YOUR INSTRUCTIONS: Could you return every record below exactly as it stands, leaving out the pictures?

━━ DATASET ENTRIES ━━

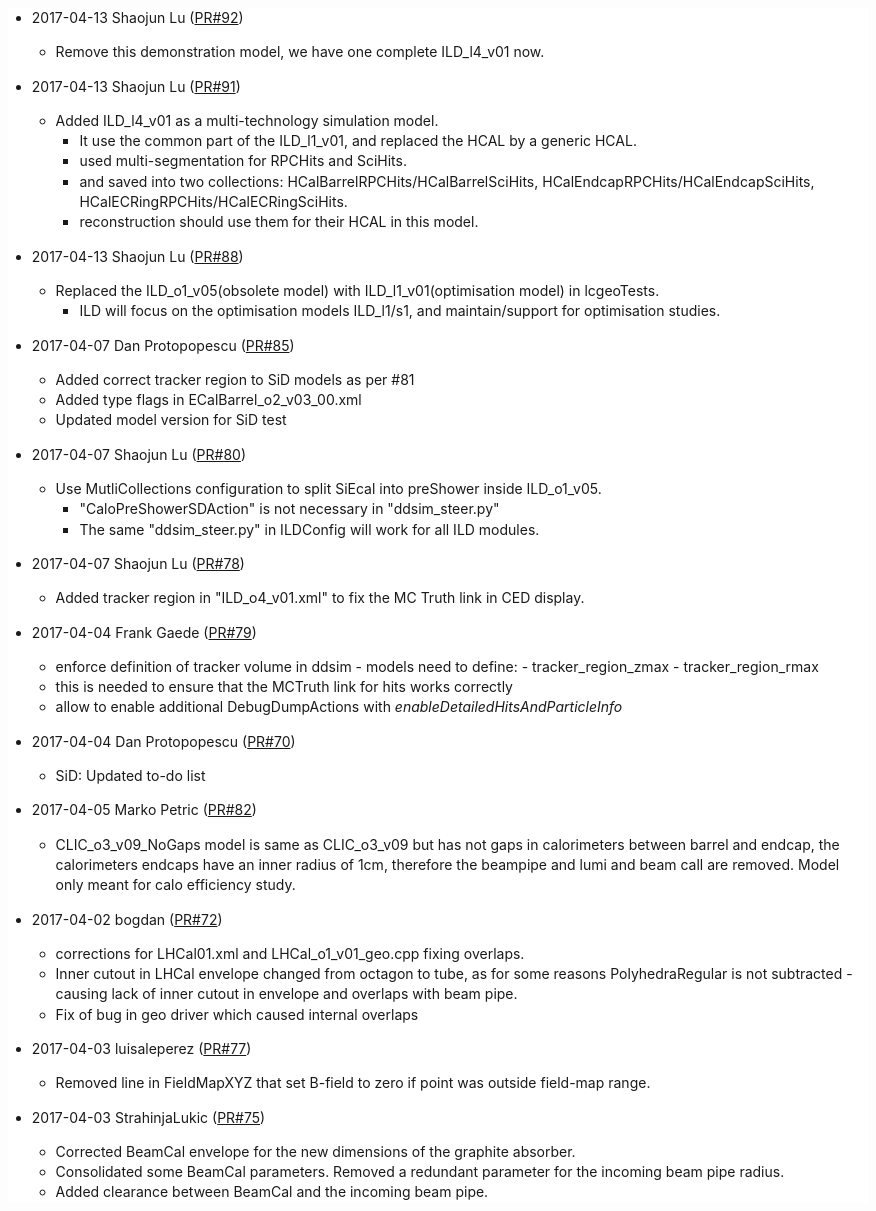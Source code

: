 * 2017-04-13 Shaojun Lu ([PR#92](https://github.com/iLCSoft/lcgeo/pull/92))
  - Remove this demonstration model, we have one complete ILD_l4_v01 now.

* 2017-04-13 Shaojun Lu ([PR#91](https://github.com/iLCSoft/lcgeo/pull/91))
  - Added ILD_l4_v01 as a multi-technology simulation model.
     - It use the common part of the ILD_l1_v01, and replaced the HCAL by a generic HCAL.
     - used multi-segmentation for RPCHits and SciHits.
     - and saved into two collections: HCalBarrelRPCHits/HCalBarrelSciHits,  HCalEndcapRPCHits/HCalEndcapSciHits, HCalECRingRPCHits/HCalECRingSciHits.
     - reconstruction should use them for their HCAL in this model.

* 2017-04-13 Shaojun Lu ([PR#88](https://github.com/iLCSoft/lcgeo/pull/88))
  - Replaced the ILD_o1_v05(obsolete model) with ILD_l1_v01(optimisation model) in lcgeoTests.
     - ILD will focus on  the optimisation models ILD_l1/s1, and maintain/support for optimisation studies.

* 2017-04-07 Dan Protopopescu ([PR#85](https://github.com/ilcsoft/lcgeo/pull/85))
  - Added correct tracker region to SiD models as per #81
  - Added type flags in ECalBarrel_o2_v03_00.xml
  - Updated model version for SiD test

* 2017-04-07 Shaojun Lu ([PR#80](https://github.com/ilcsoft/lcgeo/pull/80))
  - Use MutliCollections configuration to split SiEcal into preShower inside ILD_o1_v05.
     - "CaloPreShowerSDAction" is not necessary in "ddsim_steer.py"
     - The same  "ddsim_steer.py" in ILDConfig will work for all ILD modules.

* 2017-04-07 Shaojun Lu ([PR#78](https://github.com/ilcsoft/lcgeo/pull/78))
  - Added tracker region in "ILD_o4_v01.xml" to fix the MC Truth link in CED display.

* 2017-04-04 Frank Gaede ([PR#79](https://github.com/ilcsoft/lcgeo/pull/79))
  - enforce definition of tracker volume in ddsim - models need to define:
          - tracker_region_zmax
          - tracker_region_rmax
  - this is needed to ensure that the MCTruth link for hits works correctly
  - allow to enable additional DebugDumpActions with *enableDetailedHitsAndParticleInfo*

* 2017-04-04 Dan Protopopescu ([PR#70](https://github.com/ilcsoft/lcgeo/pull/70))
  * SiD: Updated to-do list

* 2017-04-05 Marko Petric ([PR#82](https://github.com/ilcsoft/lcgeo/pull/82))
  - CLIC_o3_v09_NoGaps model is same as CLIC_o3_v09 but has not gaps in calorimeters between barrel and endcap, the calorimeters endcaps have an inner radius of 1cm, therefore the beampipe and lumi and beam call are removed. Model only meant for calo efficiency study.

* 2017-04-02 bogdan ([PR#72](https://github.com/ilcsoft/lcgeo/pull/72))
  - corrections for LHCal01.xml and LHCal_o1_v01_geo.cpp fixing overlaps.
   -  Inner cutout in LHCal envelope changed from octagon to tube, as for some reasons 
      PolyhedraRegular is not subtracted - causing lack of inner cutout in envelope and overlaps 
      with beam pipe.
  -  Fix of bug in geo driver which caused  internal overlaps

* 2017-04-03 luisaleperez ([PR#77](https://github.com/ilcsoft/lcgeo/pull/77))
  - Removed line in FieldMapXYZ that set B-field to zero if point was outside field-map range.

* 2017-04-03 StrahinjaLukic ([PR#75](https://github.com/ilcsoft/lcgeo/pull/75))
  - Corrected BeamCal envelope for the new dimensions of the graphite absorber.
  - Consolidated some BeamCal parameters. Removed a redundant parameter for the incoming beam pipe radius.
  - Added clearance between BeamCal and the incoming beam pipe.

━━━

RESPONSE TO THE EXERCISE:
Source code

: * 2017-04-13 Shaojun Lu ([PR#92](https://github.com/iLCSoft/lcgeo/pull/92))
  - Remove this demonstration model, we have one complete ILD_l4_v01 now.

* 2017-04-13 Shaojun Lu ([PR#91](https://github.com/iLCSoft/lcgeo/pull/91))
  - Added ILD_l4_v01 as a multi-technology simulation model.
     - It use the common part of the ILD_l1_v01, and replaced the HCAL by a generic HCAL.
     - used multi-segmentation for RPCHits and SciHits.
     - and saved into two collections: HCalBarrelRPCHits/HCalBarrelSciHits,  HCalEndcapRPCHits/HCalEndcapSciHits, HCalECRingRPCHits/HCalECRingSciHits.
     - reconstruction should use them for their HCAL in this model.

* 2017-04-13 Shaojun Lu ([PR#88](https://github.com/iLCSoft/lcgeo/pull/88))
  - Replaced the ILD_o1_v05(obsolete model) with ILD_l1_v01(optimisation model) in lcgeoTests.
     - ILD will focus on  the optimisation models ILD_l1/s1, and maintain/support for optimisation studies.

* 2017-04-07 Dan Protopopescu ([PR#85](https://github.com/ilcsoft/lcgeo/pull/85))
  - Added correct tracker region to SiD models as per #81
  - Added type flags in ECalBarrel_o2_v03_00.xml
  - Updated model version for SiD test

* 2017-04-07 Shaojun Lu ([PR#80](https://github.com/ilcsoft/lcgeo/pull/80))
  - Use MutliCollections configuration to split SiEcal into preShower inside ILD_o1_v05.
     - "CaloPreShowerSDAction" is not necessary in "ddsim_steer.py"
     - The same  "ddsim_steer.py" in ILDConfig will work for all ILD modules.

* 2017-04-07 Shaojun Lu ([PR#78](https://github.com/ilcsoft/lcgeo/pull/78))
  - Added tracker region in "ILD_o4_v01.xml" to fix the MC Truth link in CED display.

* 2017-04-04 Frank Gaede ([PR#79](https://github.com/ilcsoft/lcgeo/pull/79))
  - enforce definition of tracker volume in ddsim - models need to define:
          - tracker_region_zmax
          - tracker_region_rmax
  - this is needed to ensure that the MCTruth link for hits works correctly
  - allow to enable additional DebugDumpActions with *enableDetailedHitsAndParticleInfo*

* 2017-04-04 Dan Protopopescu ([PR#70](https://github.com/ilcsoft/lcgeo/pull/70))
  * SiD: Updated to-do list

* 2017-04-05 Marko Petric ([PR#82](https://github.com/ilcsoft/lcgeo/pull/82))
  - CLIC_o3_v09_NoGaps model is same as CLIC_o3_v09 but has not gaps in calorimeters between barrel and endcap, the calorimeters endcaps have an inner radius of 1cm, therefore the beampipe and lumi and beam call are removed. Model only meant for calo efficiency study.

* 2017-04-02 bogdan ([PR#72](https://github.com/ilcsoft/lcgeo/pull/72))
  - corrections for LHCal01.xml and LHCal_o1_v01_geo.cpp fixing overlaps.
   -  Inner cutout in LHCal envelope changed from octagon to tube, as for some reasons 
      PolyhedraRegular is not subtracted - causing lack of inner cutout in envelope and overlaps 
      with beam pipe.
  -  Fix of bug in geo driver which caused  internal overlaps

* 2017-04-03 luisaleperez ([PR#77](https://github.com/ilcsoft/lcgeo/pull/77))
  - Removed line in FieldMapXYZ that set B-field to zero if point was outside field-map range.

* 2017-04-03 StrahinjaLukic ([PR#75](https://github.com/ilcsoft/lcgeo/pull/75))
  - Corrected BeamCal envelope for the new dimensions of the graphite absorber.
  - Consolidated some BeamCal parameters. Removed a redundant parameter for the incoming beam pipe radius.
  - Added clearance between BeamCal and the incoming beam pipe.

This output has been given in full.